### [PROBLEM TO WORK ON]
Wherever "unpkg" shows up in the records below, copy the whole line.

◆ ◆ ◆ ◆

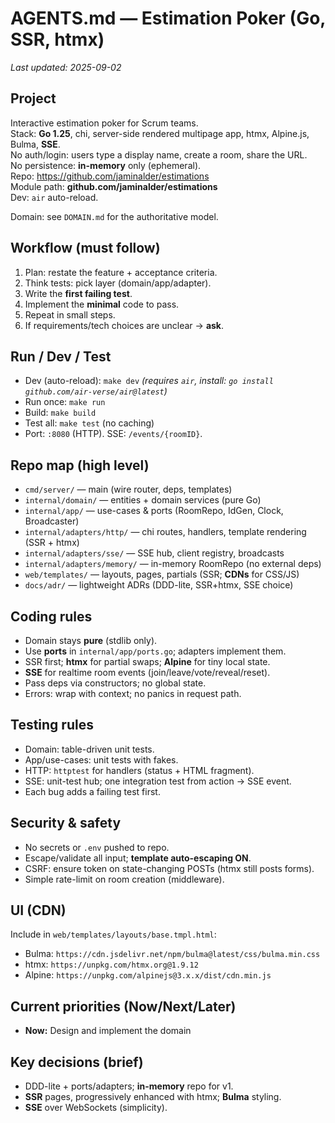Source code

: # AGENTS.md — Estimation Poker (Go, SSR, htmx)

_Last updated: 2025-09-02_

## Project
Interactive estimation poker for Scrum teams.  
Stack: **Go 1.25**, chi, server-side rendered multipage app, htmx, Alpine.js, Bulma, **SSE**.  
No auth/login: users type a display name, create a room, share the URL.  
No persistence: **in-memory** only (ephemeral).  
Repo: https://github.com/jaminalder/estimations  
Module path: **github.com/jaminalder/estimations**  
Dev: `air` auto-reload.
  
Domain: see `DOMAIN.md` for the authoritative model.

## Workflow (must follow)
1) Plan: restate the feature + acceptance criteria.  
2) Think tests: pick layer (domain/app/adapter).  
3) Write the **first failing test**.  
4) Implement the **minimal** code to pass.  
5) Repeat in small steps.  
6) If requirements/tech choices are unclear → **ask**.

## Run / Dev / Test
- Dev (auto-reload): `make dev`  _(requires `air`, install: `go install github.com/air-verse/air@latest`)_
- Run once: `make run`
- Build: `make build`
- Test all: `make test`  (no caching)  
- Port: `:8080` (HTTP). SSE: `/events/{roomID}`.

## Repo map (high level)
- `cmd/server/` — main (wire router, deps, templates)
- `internal/domain/` — entities + domain services (pure Go)
- `internal/app/` — use-cases & ports (RoomRepo, IdGen, Clock, Broadcaster)
- `internal/adapters/http/` — chi routes, handlers, template rendering (SSR + htmx)
- `internal/adapters/sse/` — SSE hub, client registry, broadcasts
- `internal/adapters/memory/` — in-memory RoomRepo (no external deps)
- `web/templates/` — layouts, pages, partials (SSR; **CDNs** for CSS/JS)
- `docs/adr/` — lightweight ADRs (DDD-lite, SSR+htmx, SSE choice)

## Coding rules
- Domain stays **pure** (stdlib only).  
- Use **ports** in `internal/app/ports.go`; adapters implement them.  
- SSR first; **htmx** for partial swaps; **Alpine** for tiny local state.  
- **SSE** for realtime room events (join/leave/vote/reveal/reset).  
- Pass deps via constructors; no global state.  
- Errors: wrap with context; no panics in request path.

## Testing rules
- Domain: table-driven unit tests.  
- App/use-cases: unit tests with fakes.  
- HTTP: `httptest` for handlers (status + HTML fragment).  
- SSE: unit-test hub; one integration test from action → SSE event.  
- Each bug adds a failing test first.

## Security & safety
- No secrets or `.env` pushed to repo.  
- Escape/validate all input; **template auto-escaping ON**.  
- CSRF: ensure token on state-changing POSTs (htmx still posts forms).  
- Simple rate-limit on room creation (middleware).

## UI (CDN)
Include in `web/templates/layouts/base.tmpl.html`:
- Bulma: `https://cdn.jsdelivr.net/npm/bulma@latest/css/bulma.min.css`
- htmx: `https://unpkg.com/htmx.org@1.9.12`
- Alpine: `https://unpkg.com/alpinejs@3.x.x/dist/cdn.min.js`

## Current priorities (Now/Next/Later)
- **Now:** Design and implement the domain

## Key decisions (brief)
- DDD-lite + ports/adapters; **in-memory** repo for v1.  
- **SSR** pages, progressively enhanced with htmx; **Bulma** styling.  
- **SSE** over WebSockets (simplicity).
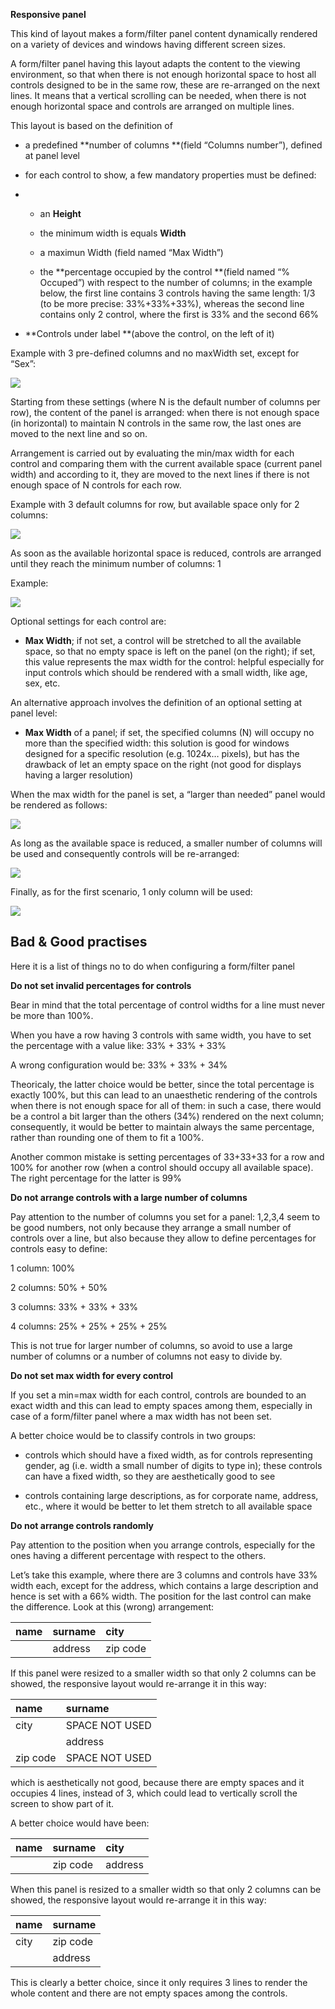 **Responsive panel**

This kind of layout makes a form/filter panel content dynamically rendered on a variety of devices and windows having different screen sizes.

A form/filter panel having this layout adapts the content to the viewing environment, so that when there is not enough horizontal space to host all controls designed to be in the same row, these are re-arranged on the next lines. It means that a vertical scrolling can be needed, when there is not enough horizontal space and controls are arranged on multiple lines.      


This layout is based on the definition of

* a predefined **number of columns **\(field “Columns number”\), defined at panel level

* for each control to show, a few mandatory properties must be defined:

* * an **Height**

  * the minimum width is equals **Width**

  * a maximun Width \(field named “Max Width”\)

  * the **percentage occupied by the control **\(field named “% Occuped”\) with respect to the number of columns; in the example below, the first line contains 3 controls having the same length: 1/3 \(to be more precise: 33%+33%+33%\), whereas the second line contains only 2 control, where the first is 33% and the second 66%
* **Controls under label **\(above the control, on the left of it\)

Example with 3 pre-defined columns and no maxWidth set, except for “Sex”:

![](https://lh5.googleusercontent.com/C9_r7HXp8mVVu2fcsfCTG2H-qrtgIWfyLZlkZSOZj8EpyobLOqiq8RZXlVcO18U-h4lOi7WdTBTOyVCopDdPn8tzgHgGVns9sgYJBtRptK4RxqQpFLlN1PYLPtkzgS49eCVAB4Gw)  


Starting from these settings \(where N is the default number of columns per row\), the content of the panel is arranged: when there is not enough space \(in horizontal\) to maintain N controls in the same row, the last ones are moved to the next line and so on.

Arrangement is carried out by evaluating the min/max width for each control and comparing them with the current available space \(current panel width\) and according to it, they are moved to the next lines if there is not enough space of N controls for each row.

Example with 3 default columns for row, but available space only for 2 columns:

![](https://lh5.googleusercontent.com/5JcwzzoQscbs4vtu-qGp-ArcS-3_AQ41qaIiRR3dcr5gikjfS6I-muJ3ZDtLUfM_G_PD8SdQJCsFjW0xZmDz6SDR49dUti1oiqfzaFKnMS1JplhOciLTkbwbBphcOjTp_Y1V8Kb_)

As soon as the available horizontal space is reduced, controls are arranged until they reach the minimum number of columns: 1

Example:

![](https://lh6.googleusercontent.com/QAvRM1jM8WL4KI2FYsGfSi8DXuQr_V2BjOKUzk3YCZlGRbB5Ktm_-Cg3Ap-lMq7l8xo4yLEAZZ4JGZ9K0zXRPIs6HLAKBbWtBxM23ciccCd5PszIl2i58ax3jJdNpUMlAFF9AOh9)

Optional settings for each control are:

* **Max Width**; if not set, a control will be stretched to all the available space, so that no empty space is left on the panel \(on the right\); if set, this value represents the max width for the control: helpful especially for input controls which should be rendered with a small width, like age, sex, etc.

An alternative approach involves the definition of an optional setting at panel level:

* **Max Width** of a panel; if set, the specified columns \(N\) will occupy no more than the specified width: this solution is good for windows designed for a specific resolution \(e.g. 1024x… pixels\), but has the drawback of let an empty space on the right \(not good for displays having a larger resolution\)

When the max width for the panel is set, a “larger than needed” panel would be rendered as follows:

![](https://lh5.googleusercontent.com/wh7qi78MDB4ab07B6s6ofx8dJ6EtimzY4WDK-CoXDxV2EzgwsVlyf0BjypG632u39y_Is4NXbETRvqLkhwhYVFUo9RusydNHA4jQsOiTRx_DT-0417D_jR5LBOQjtTV6-_Vo1vP8)

As long as the available space is reduced, a smaller number of columns will be used and consequently controls will be re-arranged:

![](https://lh5.googleusercontent.com/2hMF_5IAJmBtdXjDAhZohMi8dZrRFXRDSzoTFdY83Z7bt2Qtc16_BmS64PDz4O1hmGQU5bO4OB-oBv1hYkAF6k2W6OCb-pRLbfz5UPOTuZZxWVW4re-VuIs9cTaGJ_E9mH_IYj-7)

Finally, as for the first scenario, 1 only column will be used:

![](https://lh6.googleusercontent.com/ZZzBnCGTXX7ZYxV-3wrWqjWJbJwpZiRxrMpTA9ESPx1ixyy_XhJDtY-cb8y7CefuFzNVdhYovK-j4L0YTwcSO8wVNDolnvFX8xoHQGpn0q0tkQAJ6Ts8GHuCwLY6h78Qx-0Zeawt)

    

## Bad & Good practises

Here it is a list of things no to do when configuring a form/filter panel



**Do not set invalid percentages for controls**

Bear in mind that the total percentage of control widths for a line must never be more than 100%.

When you have a row having 3 controls with same width, you have to set the percentage with a value like: 33% + 33% + 33%

A wrong configuration would be: 33% + 33% + 34%

Theoricaly, the latter choice would be better, since the total percentage is exactly 100%, but this can lead to an unaesthetic rendering of the controls when there is not enough space for all of them: in such a case, there would be a control a bit larger than the others \(34%\) rendered on the next column; consequently, it would be better to maintain always the same percentage, rather than rounding one of them to fit a 100%.

Another common mistake is setting percentages of 33+33+33 for a row and 100% for another row \(when a control should occupy all available space\). The right percentage for the latter is 99%



**Do not arrange controls with a large number of columns**

Pay attention to the number of columns you set for a panel: 1,2,3,4 seem to be good numbers, not only because they arrange a small number of controls over a line, but also because they allow to define percentages for controls easy to define:

1 column: 100%

2 columns: 50% + 50%

3 columns: 33% + 33% + 33%

4 columns: 25% + 25% + 25% + 25%

This is not true for larger number of columns, so avoid to use a large number of columns or a number of columns not easy to divide by.



**Do not set max width for every control**

If you set a min=max width for each control, controls are bounded to an exact width and this can lead to empty spaces among them, especially in case of a form/filter panel where a max width has not been set.

A better choice would be to classify controls in two groups:

* controls which should have a fixed width, as for controls representing gender, ag \(i.e. width a small number of digits to type in\); these controls can have a fixed width, so they are aesthetically good to see

* controls containing large descriptions, as for corporate name, address, etc., where it would be better to let them stretch to all available space



**Do not arrange controls randomly**

Pay attention to the position when you arrange controls, especially for the ones having a different percentage with respect to the others.

Let’s take this example, where there are 3 columns and controls have 33% width each, except for the address, which contains a large description and hence is set with a 66% width. The position for the last control can make the difference. Look at this \(wrong\) arrangement:

| name | surname | city |
| :--- | :--- | :--- |
|  | address | zip code |

If this panel were resized to a smaller width so that only 2 columns can be showed, the responsive layout would re-arrange it in this way:

| name | surname |
| :--- | :--- |
| city | SPACE NOT USED |
|  | address |
| zip code | SPACE NOT USED |

which is aesthetically not good, because there are empty spaces and it occupies 4 lines, instead of 3, which could lead to vertically scroll the screen to show part of it.

A better choice would have been:

| name | surname | city |
| :--- | :--- | :--- |
|  | zip code | address |

When this panel is resized to a smaller width so that only 2 columns can be showed, the responsive layout would re-arrange it in this way:

| name | surname |
| :--- | :--- |
| city | zip code |
|  | address |

This is clearly a better choice, since it only requires 3 lines to render the whole content and there are not empty spaces among the controls.

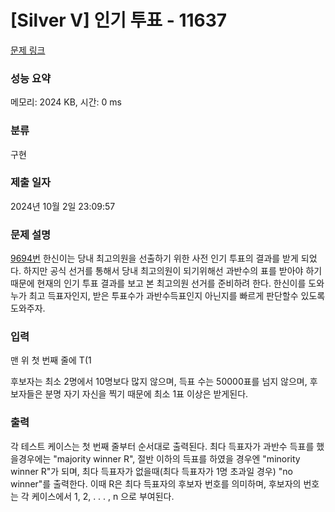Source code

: # [Silver V] 인기 투표 - 11637 

[문제 링크](https://www.acmicpc.net/problem/11637) 

### 성능 요약

메모리: 2024 KB, 시간: 0 ms

### 분류

구현

### 제출 일자

2024년 10월 2일 23:09:57

### 문제 설명

<p><a href="/problem/9694">9694번</a> 한신이는 당내 최고의원을 선출하기 위한 사전 인기 투표의 결과를 받게 되었다.  하지만 공식 선거를 통해서 당내 최고의원이 되기위해선 과반수의 표를 받아야 하기 때문에 현재의 인기 투표 결과를 보고 본 최고의원 선거를 준비하려 한다. 한신이를 도와 누가 최고 득표자인지, 받은 투표수가 과반수득표인지 아닌지를 빠르게 판단할수 있도록 도와주자.</p>

### 입력 

 <p>맨 위 첫 번째 줄에 T(1 <T< 500)는 테스트케이스 수를 의미한다. 각 테스트 케이스의 첫 번째 줄에는 n이 주어지고 n은 후보자 수를 의미하며, 다음 n줄에는 순서대로 각 후보자가 받은 득표 수를 입력받는다.</p>

<p>후보자는 최소 2명에서 10명보다 많지 않으며, 득표 수는 50000표를 넘지 않으며, 후보자들은 분명 자기 자신을 찍기 때문에 최소 1표 이상은 받게된다.</p>

### 출력 

 <p>각 테스트 케이스는 첫 번째 줄부터 순서대로 출력된다. 최다 득표자가 과반수 득표를 했을경우에는 "majority winner R", 절반 이하의 득표를 하였을 경우엔 "minority winner R"가 되며, 최다 득표자가 없을때(최다 득표자가 1명 초과일 경우)  "no winner"를 출력한다. 이때 R은 최다 득표자의 후보자 번호를 의미하며, 후보자의 번호는 각 케이스에서 1, 2, . . . , n 으로 부여된다.</p>

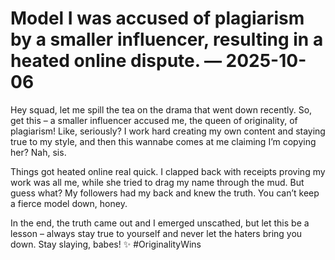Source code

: # Model I was accused of plagiarism by a smaller influencer, resulting in a heated online dispute. — 2025-10-06

Hey squad, let me spill the tea on the drama that went down recently. So, get this – a smaller influencer accused me, the queen of originality, of plagiarism! Like, seriously? I work hard creating my own content and staying true to my style, and then this wannabe comes at me claiming I’m copying her? Nah, sis.

Things got heated online real quick. I clapped back with receipts proving my work was all me, while she tried to drag my name through the mud. But guess what? My followers had my back and knew the truth. You can’t keep a fierce model down, honey.

In the end, the truth came out and I emerged unscathed, but let this be a lesson – always stay true to yourself and never let the haters bring you down. Stay slaying, babes! ✨ #OriginalityWins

◆ ◆ ◆ ◆

### [SOLUTION TO THIS PROBLEM]
- htmx: `https://unpkg.com/htmx.org@1.9.12`
- Alpine: `https://unpkg.com/alpinejs@3.x.x/dist/cdn.min.js`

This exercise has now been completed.